Description of the task
Where the word "folder" occurs in a line of the data, return the whole line.
____________________
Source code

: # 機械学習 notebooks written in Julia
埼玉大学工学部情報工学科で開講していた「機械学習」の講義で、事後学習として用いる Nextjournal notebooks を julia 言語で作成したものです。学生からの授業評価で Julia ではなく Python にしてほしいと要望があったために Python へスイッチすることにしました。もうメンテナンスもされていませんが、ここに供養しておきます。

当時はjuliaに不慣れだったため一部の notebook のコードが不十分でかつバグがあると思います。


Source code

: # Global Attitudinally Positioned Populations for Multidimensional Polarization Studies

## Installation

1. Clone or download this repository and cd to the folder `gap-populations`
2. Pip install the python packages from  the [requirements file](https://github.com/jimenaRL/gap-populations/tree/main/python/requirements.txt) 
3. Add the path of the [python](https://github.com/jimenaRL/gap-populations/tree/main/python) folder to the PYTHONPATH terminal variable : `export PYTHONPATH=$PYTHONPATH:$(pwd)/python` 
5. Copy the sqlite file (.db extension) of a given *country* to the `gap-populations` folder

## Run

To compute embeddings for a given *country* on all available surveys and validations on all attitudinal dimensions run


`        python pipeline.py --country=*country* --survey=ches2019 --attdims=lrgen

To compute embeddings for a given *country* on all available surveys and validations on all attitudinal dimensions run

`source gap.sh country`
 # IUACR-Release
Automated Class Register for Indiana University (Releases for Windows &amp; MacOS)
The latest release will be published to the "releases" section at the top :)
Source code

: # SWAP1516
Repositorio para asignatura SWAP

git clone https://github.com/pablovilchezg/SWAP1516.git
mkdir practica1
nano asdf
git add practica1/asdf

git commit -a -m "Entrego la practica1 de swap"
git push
____________________
Expected output
1. Clone or download this repository and cd to the folder `gap-populations`
3. Add the path of the [python](https://github.com/jimenaRL/gap-populations/tree/main/python) folder to the PYTHONPATH terminal variable : `export PYTHONPATH=$PYTHONPATH:$(pwd)/python` 
5. Copy the sqlite file (.db extension) of a given *country* to the `gap-populations` folder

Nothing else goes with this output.